まったく太々しい男で、どんどん増えてくおまわりに囲まれて詰められても少しも反省する様子がなかった。常識も倫理もない、ある種の障害のようにみえた。ちなみに2680円、お前常習犯だろ。いきなり胸焼けするようなイベントから始まってしまった。
二軒目、スナック。
「フランスで働いている。帰国していてオリンピックの選手とも飯に行く」という、それが本当なら致命的にダサいおっさんと時間を共にする。しょうもない男だが、かわいそうな男でもある。こんな汚いところでカッコつけるなんて、そんな身を切ったお笑いをしなくても良い。むしろ、なんでこんな所でスカしながら、しっぽり飲めるんだ。お前も常識と倫理がないやつか。
一緒に飲んでいた友人があいつを潰そうというので、2人でテキーラのショットをどんどんいれた。そんなものどんどん飲んだらどんどん酔うのだ。結果的にただただ我々が異次元へとアクセルを踏んだだけの話になった。おっさんのことはもうわからない。全然それで良い。
(後で聞いたら友人はその男がそうとうに目障りでいけすかなかったらしく、眉が細いのもムカついたといっていた。ゲラゲラ。おじさんは皆、村山富市スタイルでないとな)
2軒目の途中、谷のどこかの店主のお婆さんが来店してくる。やたら気に入られた。どこの店か聞くが全く教えようとしない。これが女の駆け引きなのか分からないが、私と友人は仲良く「男子の世界」に突入しているので、もう乙女心を掬いあげる機微はない。そういう脳の部位はアルコールが溶かしてしまっている。
私たちは気前がいいのでお婆さんにもテキーラをだした。今になって思えば老婆がでテキーラのショットを飲む様はなかなか見られないんじゃないか。5杯はいけると言っていた。が、別に「もう飲めない」でも、「100杯飲める」でもなんでもいい。酔った友人の方がコンテンツとして強い。私はマイクに齧り付くようにカラオケを歌う友人をみているのが楽しくて、今はとなりにあるのが枯れた植木鉢だってなんだっていいのだ。ミッシェルの「世界の終わり」をいれると、彼がギターリフも歌うのでゲラゲラ笑った。
(ちなみにテキーラは昨今の人気に対して製造に時間がかかるので高いし高くなる 出典好きなバーのマスター)
こうして1人ならまず行かないスナックでわっしょいし、地獄谷の階段を見事登り切って解散したのだった。
おしまい。
と、これだけならよかった。

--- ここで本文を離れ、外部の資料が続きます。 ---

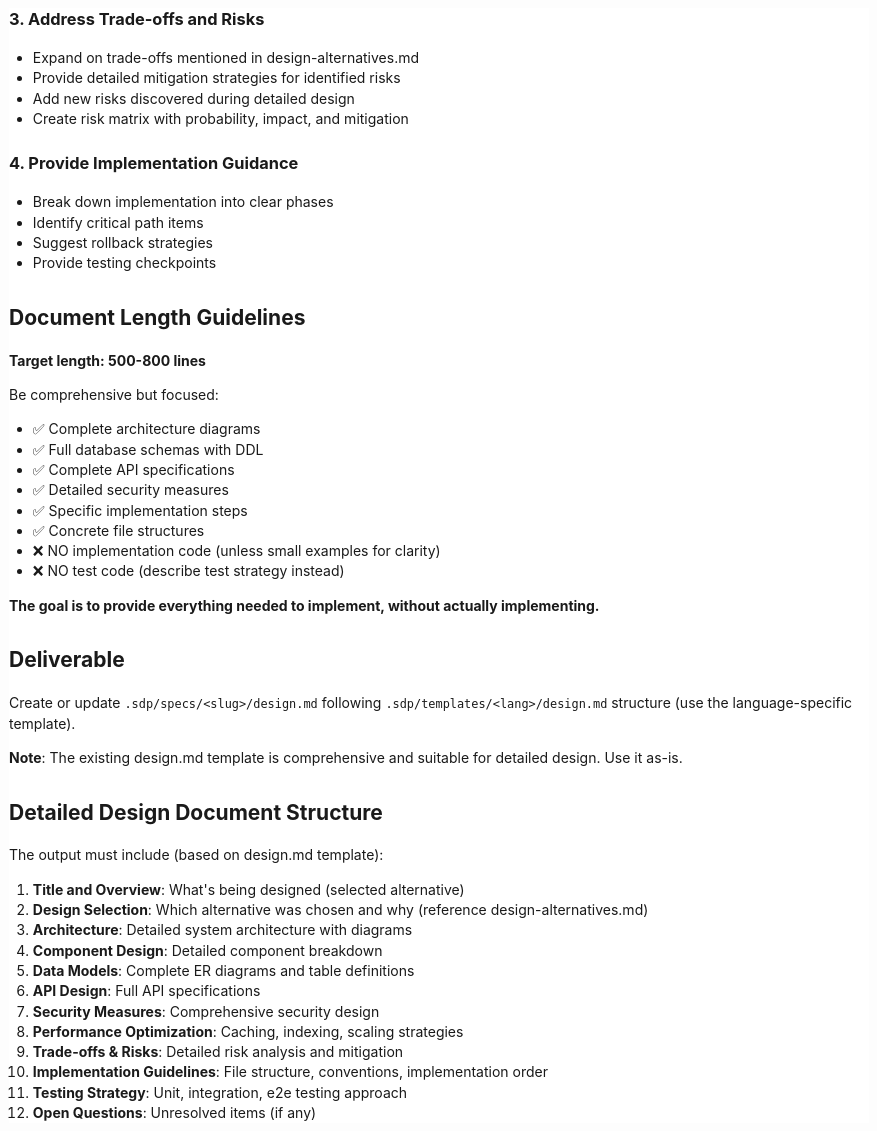 ### 3. Address Trade-offs and Risks
- Expand on trade-offs mentioned in design-alternatives.md
- Provide detailed mitigation strategies for identified risks
- Add new risks discovered during detailed design
- Create risk matrix with probability, impact, and mitigation

### 4. Provide Implementation Guidance
- Break down implementation into clear phases
- Identify critical path items
- Suggest rollback strategies
- Provide testing checkpoints

## Document Length Guidelines

**Target length: 500-800 lines**

Be comprehensive but focused:
- ✅ Complete architecture diagrams
- ✅ Full database schemas with DDL
- ✅ Complete API specifications
- ✅ Detailed security measures
- ✅ Specific implementation steps
- ✅ Concrete file structures
- ❌ NO implementation code (unless small examples for clarity)
- ❌ NO test code (describe test strategy instead)

**The goal is to provide everything needed to implement, without actually implementing.**

## Deliverable

Create or update `.sdp/specs/<slug>/design.md` following `.sdp/templates/<lang>/design.md` structure (use the language-specific template).

**Note**: The existing design.md template is comprehensive and suitable for detailed design. Use it as-is.

## Detailed Design Document Structure

The output must include (based on design.md template):

1. **Title and Overview**: What's being designed (selected alternative)
2. **Design Selection**: Which alternative was chosen and why (reference design-alternatives.md)
3. **Architecture**: Detailed system architecture with diagrams
4. **Component Design**: Detailed component breakdown
5. **Data Models**: Complete ER diagrams and table definitions
6. **API Design**: Full API specifications
7. **Security Measures**: Comprehensive security design
8. **Performance Optimization**: Caching, indexing, scaling strategies
9. **Trade-offs & Risks**: Detailed risk analysis and mitigation
10. **Implementation Guidelines**: File structure, conventions, implementation order
11. **Testing Strategy**: Unit, integration, e2e testing approach
12. **Open Questions**: Unresolved items (if any)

天国と地獄は時間差で抱き合わせの場合がほとんどなんじゃないか。次の日に100自分が悪いやらかしをする。なにも自己弁護のしようがない、成長しないダメな自分の話だ。一日お通夜だった。けれどせめて、「楽しい時間もあったよね」と思いたくて、友人と過ごしたことをこっそりここに残した。